* [EXERCISE DESCRIPTION]:
Whichever lines include the word "operations", copy them as they appear in the data.

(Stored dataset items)
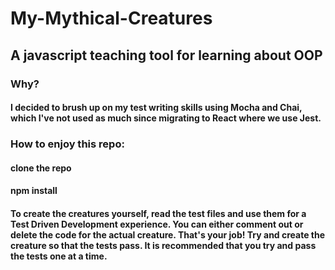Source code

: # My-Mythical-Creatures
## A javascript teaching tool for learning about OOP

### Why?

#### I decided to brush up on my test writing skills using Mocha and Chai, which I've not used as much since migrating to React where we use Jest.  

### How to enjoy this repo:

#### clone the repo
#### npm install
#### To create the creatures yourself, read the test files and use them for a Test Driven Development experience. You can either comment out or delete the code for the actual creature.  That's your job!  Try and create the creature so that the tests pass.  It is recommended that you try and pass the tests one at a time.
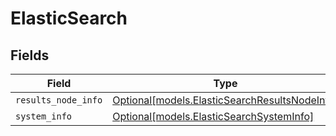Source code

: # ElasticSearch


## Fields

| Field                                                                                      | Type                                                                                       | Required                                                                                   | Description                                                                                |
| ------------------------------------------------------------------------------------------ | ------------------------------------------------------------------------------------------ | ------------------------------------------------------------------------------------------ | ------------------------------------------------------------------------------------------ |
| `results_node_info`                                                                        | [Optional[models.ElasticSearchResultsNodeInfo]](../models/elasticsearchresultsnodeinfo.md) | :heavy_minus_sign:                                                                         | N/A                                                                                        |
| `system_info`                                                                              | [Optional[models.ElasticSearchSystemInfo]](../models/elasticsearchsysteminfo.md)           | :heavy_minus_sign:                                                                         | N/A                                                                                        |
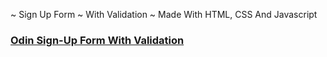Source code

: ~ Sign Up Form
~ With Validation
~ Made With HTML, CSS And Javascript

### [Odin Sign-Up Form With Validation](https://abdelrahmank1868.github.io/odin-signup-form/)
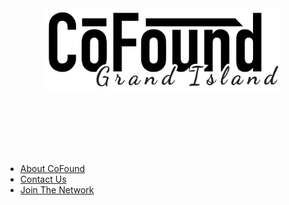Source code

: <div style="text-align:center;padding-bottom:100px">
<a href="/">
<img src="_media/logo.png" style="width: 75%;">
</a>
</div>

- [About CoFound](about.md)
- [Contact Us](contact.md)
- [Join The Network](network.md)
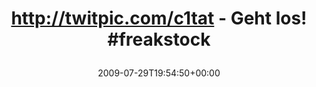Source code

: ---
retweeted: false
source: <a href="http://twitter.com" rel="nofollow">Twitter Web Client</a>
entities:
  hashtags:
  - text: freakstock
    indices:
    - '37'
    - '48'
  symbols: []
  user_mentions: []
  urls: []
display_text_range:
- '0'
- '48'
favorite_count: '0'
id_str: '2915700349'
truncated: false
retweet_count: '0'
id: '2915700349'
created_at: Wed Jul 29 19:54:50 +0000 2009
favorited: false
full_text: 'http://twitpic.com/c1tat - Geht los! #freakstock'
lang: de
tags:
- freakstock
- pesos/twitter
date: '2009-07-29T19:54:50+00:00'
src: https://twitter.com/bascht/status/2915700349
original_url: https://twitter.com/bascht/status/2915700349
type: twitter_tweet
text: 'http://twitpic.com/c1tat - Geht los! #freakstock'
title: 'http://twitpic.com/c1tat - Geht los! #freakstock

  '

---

...

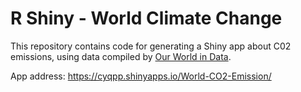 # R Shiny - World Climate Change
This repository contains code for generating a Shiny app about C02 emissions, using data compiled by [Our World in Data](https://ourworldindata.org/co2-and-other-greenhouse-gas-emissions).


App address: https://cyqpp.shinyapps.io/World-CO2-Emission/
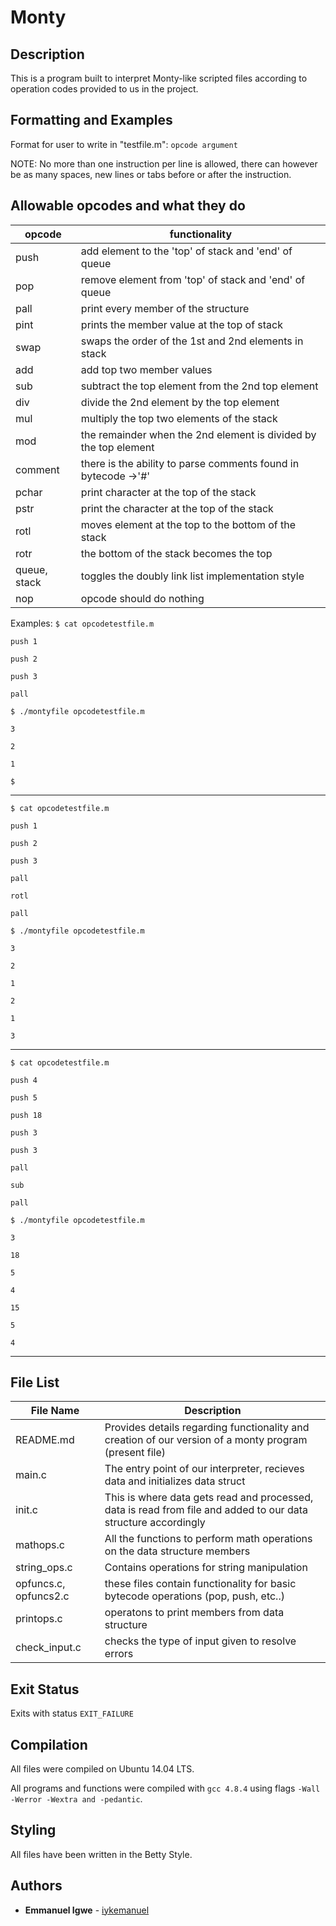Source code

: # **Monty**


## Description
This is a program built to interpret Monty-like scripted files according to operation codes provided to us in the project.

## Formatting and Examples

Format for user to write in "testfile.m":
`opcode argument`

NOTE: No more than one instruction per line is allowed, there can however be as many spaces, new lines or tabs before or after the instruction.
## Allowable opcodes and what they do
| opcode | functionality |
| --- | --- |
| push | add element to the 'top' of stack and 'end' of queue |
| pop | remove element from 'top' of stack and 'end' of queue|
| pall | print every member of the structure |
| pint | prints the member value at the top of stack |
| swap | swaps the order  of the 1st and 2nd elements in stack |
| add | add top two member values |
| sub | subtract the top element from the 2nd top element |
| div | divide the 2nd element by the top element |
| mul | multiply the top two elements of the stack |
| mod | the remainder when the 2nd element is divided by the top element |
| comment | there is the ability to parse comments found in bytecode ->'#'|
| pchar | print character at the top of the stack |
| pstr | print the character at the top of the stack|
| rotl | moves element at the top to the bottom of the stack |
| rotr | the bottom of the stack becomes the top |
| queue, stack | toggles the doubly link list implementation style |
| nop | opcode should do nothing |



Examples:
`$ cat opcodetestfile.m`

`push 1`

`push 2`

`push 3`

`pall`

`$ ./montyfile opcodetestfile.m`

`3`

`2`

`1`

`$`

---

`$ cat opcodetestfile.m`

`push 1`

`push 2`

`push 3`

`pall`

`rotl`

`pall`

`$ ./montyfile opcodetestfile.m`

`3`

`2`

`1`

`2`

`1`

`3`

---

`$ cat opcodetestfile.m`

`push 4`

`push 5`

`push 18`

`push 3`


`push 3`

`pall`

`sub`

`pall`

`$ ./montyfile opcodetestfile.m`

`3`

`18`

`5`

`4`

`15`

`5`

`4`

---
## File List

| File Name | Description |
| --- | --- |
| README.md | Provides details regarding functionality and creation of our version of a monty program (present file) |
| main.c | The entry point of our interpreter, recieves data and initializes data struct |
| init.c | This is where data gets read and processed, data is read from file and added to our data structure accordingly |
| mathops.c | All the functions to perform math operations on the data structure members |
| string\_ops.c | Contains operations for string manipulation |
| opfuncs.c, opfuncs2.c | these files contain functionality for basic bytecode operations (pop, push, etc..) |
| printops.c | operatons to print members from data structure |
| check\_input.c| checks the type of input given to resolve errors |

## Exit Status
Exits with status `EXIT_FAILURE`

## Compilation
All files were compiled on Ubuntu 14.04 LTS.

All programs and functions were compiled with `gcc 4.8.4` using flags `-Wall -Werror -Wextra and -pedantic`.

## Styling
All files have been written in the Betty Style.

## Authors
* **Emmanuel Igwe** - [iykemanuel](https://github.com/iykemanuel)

==

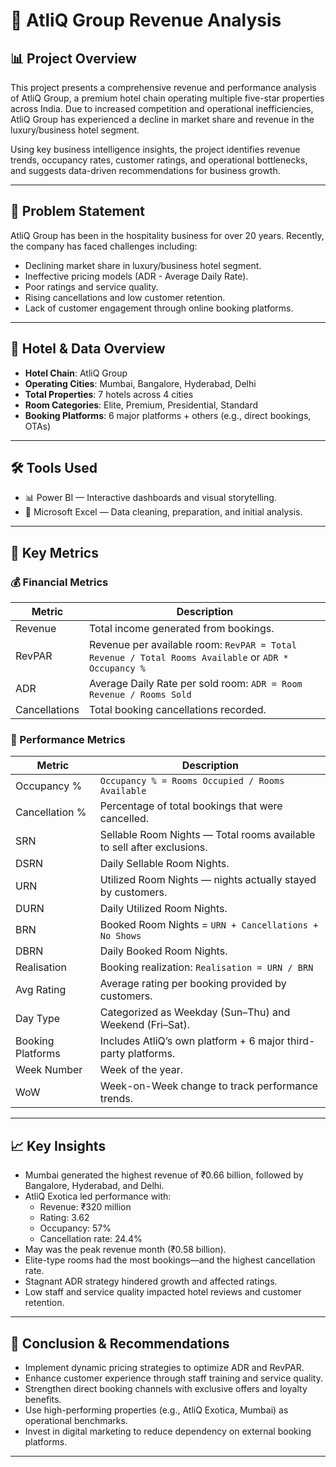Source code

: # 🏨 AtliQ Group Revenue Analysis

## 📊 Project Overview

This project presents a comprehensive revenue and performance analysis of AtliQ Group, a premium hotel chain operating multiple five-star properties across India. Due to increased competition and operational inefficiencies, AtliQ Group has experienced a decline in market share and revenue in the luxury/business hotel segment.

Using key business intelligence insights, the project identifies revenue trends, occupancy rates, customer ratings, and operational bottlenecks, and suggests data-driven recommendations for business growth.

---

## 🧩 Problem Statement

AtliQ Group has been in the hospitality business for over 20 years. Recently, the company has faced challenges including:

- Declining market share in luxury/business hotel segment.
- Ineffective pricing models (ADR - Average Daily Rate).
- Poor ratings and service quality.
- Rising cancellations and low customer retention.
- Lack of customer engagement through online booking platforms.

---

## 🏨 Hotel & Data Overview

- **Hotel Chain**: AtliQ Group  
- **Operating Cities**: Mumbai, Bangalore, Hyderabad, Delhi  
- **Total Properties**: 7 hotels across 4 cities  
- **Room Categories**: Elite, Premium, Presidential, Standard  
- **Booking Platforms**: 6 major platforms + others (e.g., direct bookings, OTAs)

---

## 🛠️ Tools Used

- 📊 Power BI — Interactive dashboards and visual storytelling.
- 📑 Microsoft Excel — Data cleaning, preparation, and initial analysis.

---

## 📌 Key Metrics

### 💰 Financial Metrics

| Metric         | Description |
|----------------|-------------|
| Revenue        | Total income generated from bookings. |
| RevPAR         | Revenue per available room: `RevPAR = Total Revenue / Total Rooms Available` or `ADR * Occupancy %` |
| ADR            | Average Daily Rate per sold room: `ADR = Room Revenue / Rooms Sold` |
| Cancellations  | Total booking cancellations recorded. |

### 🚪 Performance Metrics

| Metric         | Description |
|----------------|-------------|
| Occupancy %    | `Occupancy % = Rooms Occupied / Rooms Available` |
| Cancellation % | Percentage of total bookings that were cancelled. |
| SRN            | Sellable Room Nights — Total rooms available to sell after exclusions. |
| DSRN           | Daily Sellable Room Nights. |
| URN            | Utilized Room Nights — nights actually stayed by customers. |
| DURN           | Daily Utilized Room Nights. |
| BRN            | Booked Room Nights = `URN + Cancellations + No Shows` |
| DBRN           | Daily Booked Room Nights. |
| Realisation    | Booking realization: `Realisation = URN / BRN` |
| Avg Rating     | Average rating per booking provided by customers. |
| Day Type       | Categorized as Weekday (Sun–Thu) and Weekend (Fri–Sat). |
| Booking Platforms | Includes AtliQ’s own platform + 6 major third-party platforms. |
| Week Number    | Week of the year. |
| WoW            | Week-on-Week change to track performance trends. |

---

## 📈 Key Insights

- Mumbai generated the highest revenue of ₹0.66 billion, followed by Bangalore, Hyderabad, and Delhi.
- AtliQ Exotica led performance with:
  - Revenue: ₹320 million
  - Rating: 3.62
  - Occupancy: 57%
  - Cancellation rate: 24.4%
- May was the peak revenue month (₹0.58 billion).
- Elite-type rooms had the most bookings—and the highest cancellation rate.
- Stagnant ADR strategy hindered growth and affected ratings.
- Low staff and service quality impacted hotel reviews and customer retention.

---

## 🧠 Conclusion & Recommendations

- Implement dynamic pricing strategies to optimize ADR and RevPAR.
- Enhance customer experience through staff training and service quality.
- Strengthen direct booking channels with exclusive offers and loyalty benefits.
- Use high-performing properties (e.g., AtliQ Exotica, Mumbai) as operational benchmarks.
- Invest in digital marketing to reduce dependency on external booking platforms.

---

* [EXERCISE SOLUTION]:
| mathops.c | All the functions to perform math operations on the data structure members |
| string\_ops.c | Contains operations for string manipulation |
| opfuncs.c, opfuncs2.c | these files contain functionality for basic bytecode operations (pop, push, etc..) |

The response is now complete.